■ Problem statement:
Scan the entries below for the word "como". Copy each line that has it.

+++ Source material +++

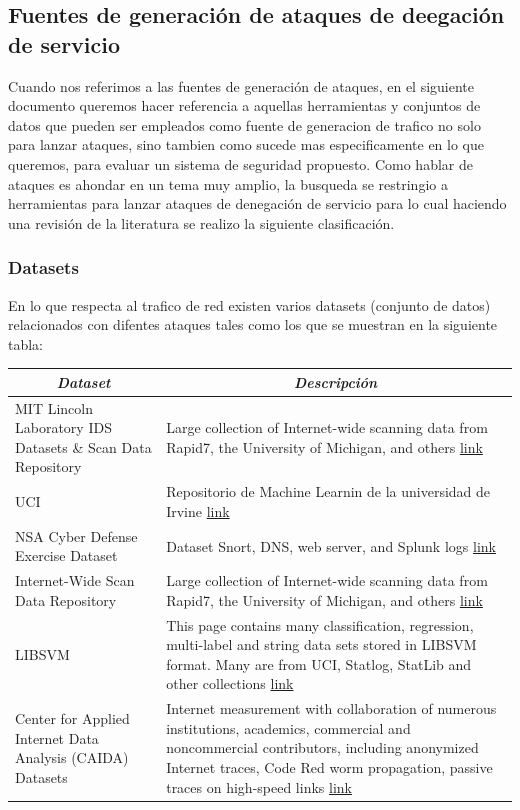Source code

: \documentclass[12pt]{article}
\begin{document}
\subsection{Fuentes de generación de ataques de deegación de servicio}

Cuando nos referimos a las fuentes de generación de ataques, en el siguiente documento queremos hacer referencia a aquellas herramientas y conjuntos de datos que pueden ser empleados como fuente de generacion de trafico no solo para lanzar ataques, sino tambien como sucede mas especificamente en lo que queremos, para evaluar un sistema de seguridad propuesto. Como hablar de ataques es ahondar en un tema muy amplio, la busqueda se restringio a herramientas para lanzar ataques de denegación de servicio para lo cual haciendo una revisión de la literatura se realizo la siguiente clasificación.

\subsubsection{Datasets}

En lo que respecta al trafico de red existen varios datasets (conjunto de datos) relacionados con difentes ataques tales como los que se muestran en la siguiente tabla:

\begin{table}[htbp]
\centering
\begin{tabular}{|p{0.3\linewidth}|p{0.7\linewidth}|}
\hline
\multicolumn{1}{|c|}{\textit{\textbf{Dataset}}} & \multicolumn{1}{c|}{\textit{\textbf{Descripción}}} \tabularnewline \hline
MIT Lincoln Laboratory IDS Datasets \& Scan Data Repository & Large collection of Internet-wide scanning data from Rapid7, the University of Michigan, and others \href{https://scans.io/}{link}  \tabularnewline \hline
UCI & Repositorio de Machine Learnin de la universidad de Irvine \href{https://archive.ics.uci.edu/ml/datasets.html}{link}  \tabularnewline \hline
NSA Cyber Defense Exercise Dataset & Dataset Snort, DNS, web server, and Splunk logs \href{https://www.usma.edu/crc/SitePages/DataSets.aspx}{link} \tabularnewline \hline
Internet-Wide Scan Data Repository & Large collection of Internet-wide scanning data from Rapid7, the University of Michigan, and others \href{https://scans.io/}{link} \tabularnewline \hline
LIBSVM & This page contains many classification, regression, multi-label and string data sets stored in LIBSVM format. Many are from UCI, Statlog, StatLib and other collections \href{https://www.csie.ntu.edu.tw/~cjlin/libsvmtools/datasets/}{link}  \tabularnewline \hline
Center for Applied Internet Data Analysis (CAIDA) Datasets & Internet measurement with collaboration of numerous institutions, academics, commercial and noncommercial contributors, including anonymized Internet traces, Code Red worm propagation, passive traces on high-speed links \href{http://www.caida.org/projects/trends/imdc/}{link} \tabularnewline \hline
\end{tabular}
\end{table}
\FloatBarrier
\end{document}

+++

■ Completed exercise:
Cuando nos referimos a las fuentes de generación de ataques, en el siguiente documento queremos hacer referencia a aquellas herramientas y conjuntos de datos que pueden ser empleados como fuente de generacion de trafico no solo para lanzar ataques, sino tambien como sucede mas especificamente en lo que queremos, para evaluar un sistema de seguridad propuesto. Como hablar de ataques es ahondar en un tema muy amplio, la busqueda se restringio a herramientas para lanzar ataques de denegación de servicio para lo cual haciendo una revisión de la literatura se realizo la siguiente clasificación.
En lo que respecta al trafico de red existen varios datasets (conjunto de datos) relacionados con difentes ataques tales como los que se muestran en la siguiente tabla:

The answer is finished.